Instructions to follow: What follows is a set of records; repeat them exactly, without the pictures.
◇ ◇ ◇
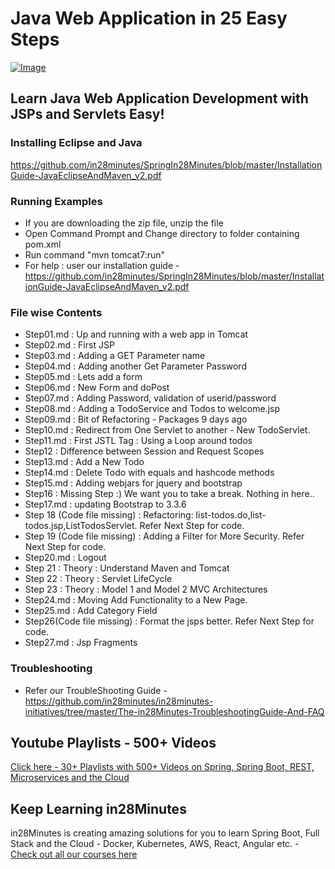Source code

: # Java Web Application in 25 Easy Steps

[![Image](https://www.springboottutorial.com/images/Course-Java-Servlets-and-JSP-BuildJavaEEAppIn25Steps.png "Java Servlets and JSP - Build Java EE(JEE) app in 25 Steps")](https://www.udemy.com/course/learn-java-servlets-and-jsp-web-application-in-25-steps/)

## Learn Java Web Application Development with JSPs and Servlets Easy!

### Installing Eclipse and Java

https://github.com/in28minutes/SpringIn28Minutes/blob/master/InstallationGuide-JavaEclipseAndMaven_v2.pdf

### Running Examples
- If you are downloading the zip file, unzip the file
- Open Command Prompt and Change directory to folder containing pom.xml
- Run command "mvn tomcat7:run"
- For help : user our installation guide - https://github.com/in28minutes/SpringIn28Minutes/blob/master/InstallationGuide-JavaEclipseAndMaven_v2.pdf

### File wise Contents
- Step01.md :   Up and running with a web app in Tomcat
- Step02.md :	First JSP
- Step03.md :	Adding a GET Parameter name
- Step04.md :	Adding another Get Parameter Password
- Step05.md :   Lets add a form
- Step06.md :	New Form and doPost
- Step07.md :	Adding Password, validation of userid/password
- Step08.md :	Adding a TodoService and Todos to welcome.jsp
- Step09.md :	Bit of Refactoring - Packages	9 days ago
- Step10.md : Redirect from One Servlet to another - New TodoServlet.
- Step11.md	: First JSTL Tag : Using a Loop around todos	
- Step12    : Difference between Session and Request Scopes
- Step13.md	: Add a New Todo
- Step14.md	: Delete Todo with equals and hashcode methods
- Step15.md	: Adding webjars for jquery and bootstrap
- Step16    : Missing Step :) We want you to take a break. Nothing in here..
- Step17.md	: updating Bootstrap to 3.3.6
- Step 18 (Code file missing) : Refactoring: list-todos.do,list-todos.jsp,ListTodosServlet. Refer Next Step for code.
- Step 19 (Code file missing) : Adding a Filter for More Security. Refer Next Step for code.
- Step20.md	: Logout
- Step 21 : Theory : Understand Maven and Tomcat
- Step 22 : Theory : Servlet LifeCycle
- Step 23 : Theory : Model 1 and Model 2 MVC Architectures
- Step24.md   : Moving Add Functionality to a New Page.
- Step25.md   : Add Category Field
- Step26(Code file missing)    : Format the jsps better. Refer Next Step for code.
- Step27.md   : Jsp Fragments

### Troubleshooting
- Refer our TroubleShooting Guide - https://github.com/in28minutes/in28minutes-initiatives/tree/master/The-in28Minutes-TroubleshootingGuide-And-FAQ

## Youtube Playlists - 500+ Videos

[Click here - 30+ Playlists with 500+ Videos on Spring, Spring Boot, REST, Microservices and the Cloud](https://www.youtube.com/user/rithustutorials/playlists?view=1&sort=lad&flow=list)

## Keep Learning in28Minutes

in28Minutes is creating amazing solutions for you to learn Spring Boot, Full Stack and the Cloud - Docker, Kubernetes, AWS, React, Angular etc. - [Check out all our courses here](https://github.com/in28minutes/learn)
◇ ◇ ◇
Result for this task:
Source code

: # Java Web Application in 25 Easy Steps

[![Image](https://www.springboottutorial.com/images/Course-Java-Servlets-and-JSP-BuildJavaEEAppIn25Steps.png "Java Servlets and JSP - Build Java EE(JEE) app in 25 Steps")](https://www.udemy.com/course/learn-java-servlets-and-jsp-web-application-in-25-steps/)

## Learn Java Web Application Development with JSPs and Servlets Easy!

### Installing Eclipse and Java

https://github.com/in28minutes/SpringIn28Minutes/blob/master/InstallationGuide-JavaEclipseAndMaven_v2.pdf

### Running Examples
- If you are downloading the zip file, unzip the file
- Open Command Prompt and Change directory to folder containing pom.xml
- Run command "mvn tomcat7:run"
- For help : user our installation guide - https://github.com/in28minutes/SpringIn28Minutes/blob/master/InstallationGuide-JavaEclipseAndMaven_v2.pdf

### File wise Contents
- Step01.md :   Up and running with a web app in Tomcat
- Step02.md :	First JSP
- Step03.md :	Adding a GET Parameter name
- Step04.md :	Adding another Get Parameter Password
- Step05.md :   Lets add a form
- Step06.md :	New Form and doPost
- Step07.md :	Adding Password, validation of userid/password
- Step08.md :	Adding a TodoService and Todos to welcome.jsp
- Step09.md :	Bit of Refactoring - Packages	9 days ago
- Step10.md : Redirect from One Servlet to another - New TodoServlet.
- Step11.md	: First JSTL Tag : Using a Loop around todos	
- Step12    : Difference between Session and Request Scopes
- Step13.md	: Add a New Todo
- Step14.md	: Delete Todo with equals and hashcode methods
- Step15.md	: Adding webjars for jquery and bootstrap
- Step16    : Missing Step :) We want you to take a break. Nothing in here..
- Step17.md	: updating Bootstrap to 3.3.6
- Step 18 (Code file missing) : Refactoring: list-todos.do,list-todos.jsp,ListTodosServlet. Refer Next Step for code.
- Step 19 (Code file missing) : Adding a Filter for More Security. Refer Next Step for code.
- Step20.md	: Logout
- Step 21 : Theory : Understand Maven and Tomcat
- Step 22 : Theory : Servlet LifeCycle
- Step 23 : Theory : Model 1 and Model 2 MVC Architectures
- Step24.md   : Moving Add Functionality to a New Page.
- Step25.md   : Add Category Field
- Step26(Code file missing)    : Format the jsps better. Refer Next Step for code.
- Step27.md   : Jsp Fragments

### Troubleshooting
- Refer our TroubleShooting Guide - https://github.com/in28minutes/in28minutes-initiatives/tree/master/The-in28Minutes-TroubleshootingGuide-And-FAQ

## Youtube Playlists - 500+ Videos

[Click here - 30+ Playlists with 500+ Videos on Spring, Spring Boot, REST, Microservices and the Cloud](https://www.youtube.com/user/rithustutorials/playlists?view=1&sort=lad&flow=list)

## Keep Learning in28Minutes

in28Minutes is creating amazing solutions for you to learn Spring Boot, Full Stack and the Cloud - Docker, Kubernetes, AWS, React, Angular etc. - [Check out all our courses here](https://github.com/in28minutes/learn)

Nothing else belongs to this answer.